_Material provided_

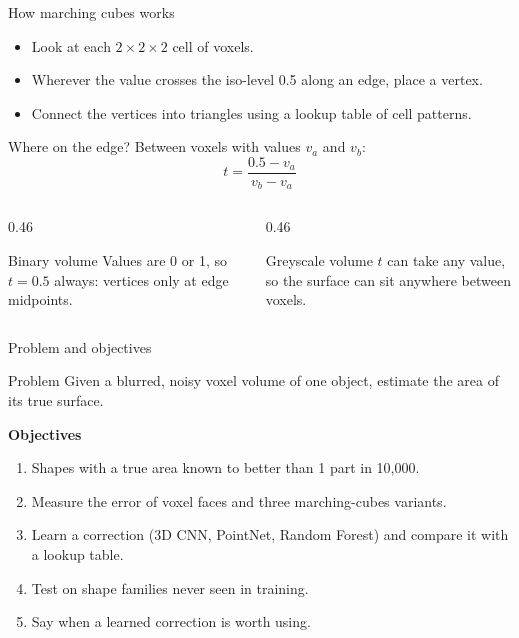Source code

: \documentclass[aspectratio=169,11pt]{beamer}
\begin{document}
\begin{frame}{How marching cubes works}
  \begin{itemize}
    \item Look at each $2\times2\times2$ cell of voxels.
    \item Wherever the value crosses the iso-level 0.5 along an edge, place a vertex.
    \item Connect the vertices into triangles using a lookup table of cell patterns.
  \end{itemize}
  \vspace{0.5em}
  Where on the edge? Between voxels with values $v_a$ and $v_b$:
  \[ t = \frac{0.5 - v_a}{v_b - v_a} \]
  \begin{columns}[T]
    \begin{column}{0.46\textwidth}
      \begin{block}{Binary volume}
        Values are 0 or 1, so $t = 0.5$ always: vertices only at edge midpoints.
      \end{block}
    \end{column}
    \begin{column}{0.46\textwidth}
      \begin{block}{Greyscale volume}
        $t$ can take any value, so the surface can sit anywhere between voxels.
      \end{block}
    \end{column}
  \end{columns}
\end{frame}

\begin{frame}{Problem and objectives}
  \begin{block}{Problem}
    Given a blurred, noisy voxel volume of one object, estimate the area of its true surface.
  \end{block}
  \textbf{Objectives}
  \begin{enumerate}
    \item Shapes with a true area known to better than 1 part in 10{,}000.
    \item Measure the error of voxel faces and three marching-cubes variants.
    \item Learn a correction (3D CNN, PointNet, Random Forest) and compare it with a lookup table.
    \item Test on shape families never seen in training.
    \item Say when a learned correction is worth using.
  \end{enumerate}
\end{frame}
\end{document}
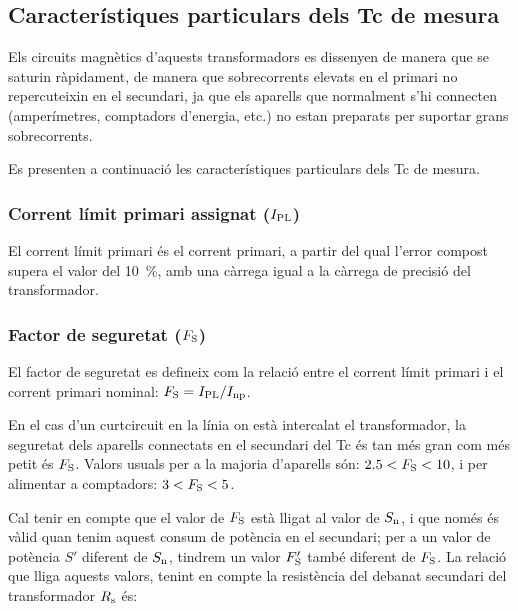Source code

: \subsection{Característiques particulars dels Tc de mesura}

Els circuits magnètics d'aquests transformadors es dissenyen de
manera que se saturin ràpidament, de manera que
sobrecorrents elevats en el primari  no repercuteixin en el secundari,
ja que els aparells que normalment s'hi connecten (amperímetres,
comptadors d'energia, etc.) no estan preparats per suportar grans
sobrecorrents.

Es presenten a continuació les característiques particulars dels Tc
de mesura.

\subsubsection{Corrent límit primari  assignat ($I_\mathrm{PL}$)}

El corrent  límit primari
és el corrent primari, a partir del qual l'error compost supera el valor del \SI{10}{\percent}, amb una càrrega igual a la càrrega de
precisió del transformador.

\subsubsection{Factor de seguretat ($F_\mathrm{S}$) }

 El factor de seguretat
es defineix com la relació entre el corrent límit primari
i el corrent primari nominal: $F_\mathrm{S} = I_\mathrm{PL} / I_\mathrm{np}$.

En el cas d'un curtcircuit en la línia on està intercalat el
transformador, la seguretat dels aparells connectats en el secundari
del Tc és tan més gran com més petit és  $F_\mathrm{S}$. Valors usuals
per a la majoria d'aparells són:  $\num{2,5}<F_\mathrm{S}<10$, i per
alimentar a comptadors: $3<F_\mathrm{S}<5$.

Cal tenir en compte que el valor de $F_\mathrm{S}$ està lligat
 al valor de $S_\mathrm{n}$, i que només és vàlid
quan tenim aquest consum de  potència en el secundari; per a un
valor de potència $S'$ diferent de $S_\mathrm{n}$, tindrem un valor
$F'_\mathrm{S}$ també diferent de  $F_\mathrm{S}$. La relació que
lliga aquests valors, tenint en compte la resistència del debanat
secundari del transformador  $R_\mathrm{s}$ és:

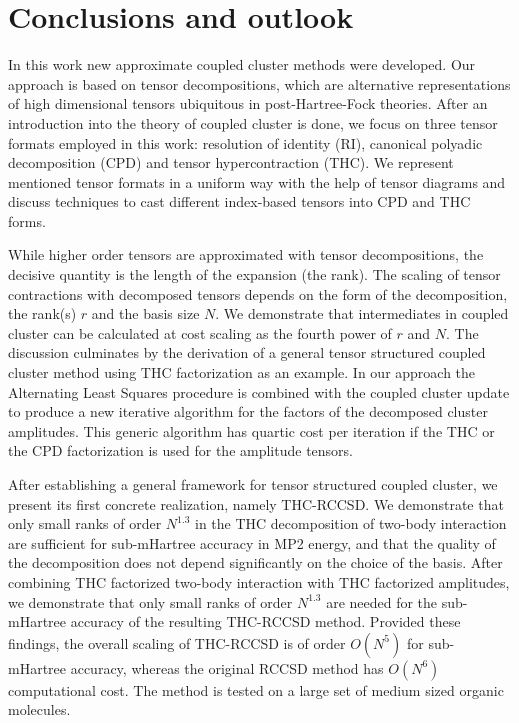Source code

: \chapter*{Conclusions and outlook
\label{ch:conclusions}}
In this work new approximate coupled cluster methods were developed. Our 
approach is based on tensor decompositions, which are alternative 
representations of high dimensional tensors ubiquitous in post-Hartree-Fock 
theories. After an introduction into the theory of coupled cluster is done, we 
focus on three tensor formats employed in this work: resolution of 
identity (RI), canonical polyadic decomposition (CPD) and tensor 
hypercontraction (THC). We represent mentioned tensor formats in a uniform way 
with the help of tensor diagrams and discuss techniques to cast different 
index-based tensors into CPD and THC forms. 

While higher order tensors are approximated with tensor decompositions, the 
decisive quantity is the length of the expansion (the rank). The scaling of 
tensor contractions with decomposed tensors depends on the form of the 
decomposition, the rank(s) $r$ and the basis size $N$. We 
demonstrate that intermediates in coupled cluster can be calculated at 
cost scaling as the fourth power of $r$ and $N$. The discussion culminates by 
the derivation of a general tensor structured coupled cluster method using THC 
factorization as an example. In our approach the Alternating Least Squares 
procedure is combined with the coupled cluster update to produce a new 
iterative algorithm for the factors of the decomposed cluster amplitudes. This 
generic algorithm has quartic cost per iteration if the THC or the CPD 
factorization is used for the amplitude tensors.

After establishing a general framework for tensor structured coupled cluster, 
we present its first concrete realization, namely THC-RCCSD. We demonstrate 
that only small ranks of order $N^{1.3}$ in the THC decomposition of two-body 
interaction are sufficient for sub-mHartree accuracy in MP2 energy, and 
that the quality of the decomposition does not depend significantly on the 
choice of the basis. After combining THC factorized two-body interaction with 
THC factorized amplitudes, we demonstrate that only small ranks of order 
$N^{1.3}$ are needed for the sub-mHartree accuracy of the resulting THC-RCCSD 
method. Provided these findings, the overall scaling of THC-RCCSD is of order 
$O(N^{5})$ for sub-mHartree accuracy, whereas the original RCCSD method has 
$O(N^{6})$ computational cost. The method is tested on a large set of medium 
sized organic molecules.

_Work to complete_
Do not include images; quote all of the entries above exactly.

_Response to the exercise_
Source code

: \documentclass[aspectratio=169,11pt]{beamer}
\begin{document}
\begin{frame}{How marching cubes works}
  \begin{itemize}
    \item Look at each $2\times2\times2$ cell of voxels.
    \item Wherever the value crosses the iso-level 0.5 along an edge, place a vertex.
    \item Connect the vertices into triangles using a lookup table of cell patterns.
  \end{itemize}
  \vspace{0.5em}
  Where on the edge? Between voxels with values $v_a$ and $v_b$:
  \[ t = \frac{0.5 - v_a}{v_b - v_a} \]
  \begin{columns}[T]
    \begin{column}{0.46\textwidth}
      \begin{block}{Binary volume}
        Values are 0 or 1, so $t = 0.5$ always: vertices only at edge midpoints.
      \end{block}
    \end{column}
    \begin{column}{0.46\textwidth}
      \begin{block}{Greyscale volume}
        $t$ can take any value, so the surface can sit anywhere between voxels.
      \end{block}
    \end{column}
  \end{columns}
\end{frame}

\begin{frame}{Problem and objectives}
  \begin{block}{Problem}
    Given a blurred, noisy voxel volume of one object, estimate the area of its true surface.
  \end{block}
  \textbf{Objectives}
  \begin{enumerate}
    \item Shapes with a true area known to better than 1 part in 10{,}000.
    \item Measure the error of voxel faces and three marching-cubes variants.
    \item Learn a correction (3D CNN, PointNet, Random Forest) and compare it with a lookup table.
    \item Test on shape families never seen in training.
    \item Say when a learned correction is worth using.
  \end{enumerate}
\end{frame}
\end{document}
Source code

: \subsection{Característiques particulars dels Tc de mesura}

Els circuits magnètics d'aquests transformadors es dissenyen de
manera que se saturin ràpidament, de manera que
sobrecorrents elevats en el primari  no repercuteixin en el secundari,
ja que els aparells que normalment s'hi connecten (amperímetres,
comptadors d'energia, etc.) no estan preparats per suportar grans
sobrecorrents.

Es presenten a continuació les característiques particulars dels Tc
de mesura.

\subsubsection{Corrent límit primari  assignat ($I_\mathrm{PL}$)}

El corrent  límit primari
és el corrent primari, a partir del qual l'error compost supera el valor del \SI{10}{\percent}, amb una càrrega igual a la càrrega de
precisió del transformador.

\subsubsection{Factor de seguretat ($F_\mathrm{S}$) }

 El factor de seguretat
es defineix com la relació entre el corrent límit primari
i el corrent primari nominal: $F_\mathrm{S} = I_\mathrm{PL} / I_\mathrm{np}$.

En el cas d'un curtcircuit en la línia on està intercalat el
transformador, la seguretat dels aparells connectats en el secundari
del Tc és tan més gran com més petit és  $F_\mathrm{S}$. Valors usuals
per a la majoria d'aparells són:  $\num{2,5}<F_\mathrm{S}<10$, i per
alimentar a comptadors: $3<F_\mathrm{S}<5$.

Cal tenir en compte que el valor de $F_\mathrm{S}$ està lligat
 al valor de $S_\mathrm{n}$, i que només és vàlid
quan tenim aquest consum de  potència en el secundari; per a un
valor de potència $S'$ diferent de $S_\mathrm{n}$, tindrem un valor
$F'_\mathrm{S}$ també diferent de  $F_\mathrm{S}$. La relació que
lliga aquests valors, tenint en compte la resistència del debanat
secundari del transformador  $R_\mathrm{s}$ és:

Source code

: \chapter*{Conclusions and outlook
\label{ch:conclusions}}
In this work new approximate coupled cluster methods were developed. Our 
approach is based on tensor decompositions, which are alternative 
representations of high dimensional tensors ubiquitous in post-Hartree-Fock 
theories. After an introduction into the theory of coupled cluster is done, we 
focus on three tensor formats employed in this work: resolution of 
identity (RI), canonical polyadic decomposition (CPD) and tensor 
hypercontraction (THC). We represent mentioned tensor formats in a uniform way 
with the help of tensor diagrams and discuss techniques to cast different 
index-based tensors into CPD and THC forms. 

While higher order tensors are approximated with tensor decompositions, the 
decisive quantity is the length of the expansion (the rank). The scaling of 
tensor contractions with decomposed tensors depends on the form of the 
decomposition, the rank(s) $r$ and the basis size $N$. We 
demonstrate that intermediates in coupled cluster can be calculated at 
cost scaling as the fourth power of $r$ and $N$. The discussion culminates by 
the derivation of a general tensor structured coupled cluster method using THC 
factorization as an example. In our approach the Alternating Least Squares 
procedure is combined with the coupled cluster update to produce a new 
iterative algorithm for the factors of the decomposed cluster amplitudes. This 
generic algorithm has quartic cost per iteration if the THC or the CPD 
factorization is used for the amplitude tensors.

After establishing a general framework for tensor structured coupled cluster, 
we present its first concrete realization, namely THC-RCCSD. We demonstrate 
that only small ranks of order $N^{1.3}$ in the THC decomposition of two-body 
interaction are sufficient for sub-mHartree accuracy in MP2 energy, and 
that the quality of the decomposition does not depend significantly on the 
choice of the basis. After combining THC factorized two-body interaction with 
THC factorized amplitudes, we demonstrate that only small ranks of order 
$N^{1.3}$ are needed for the sub-mHartree accuracy of the resulting THC-RCCSD 
method. Provided these findings, the overall scaling of THC-RCCSD is of order 
$O(N^{5})$ for sub-mHartree accuracy, whereas the original RCCSD method has 
$O(N^{6})$ computational cost. The method is tested on a large set of medium 
sized organic molecules.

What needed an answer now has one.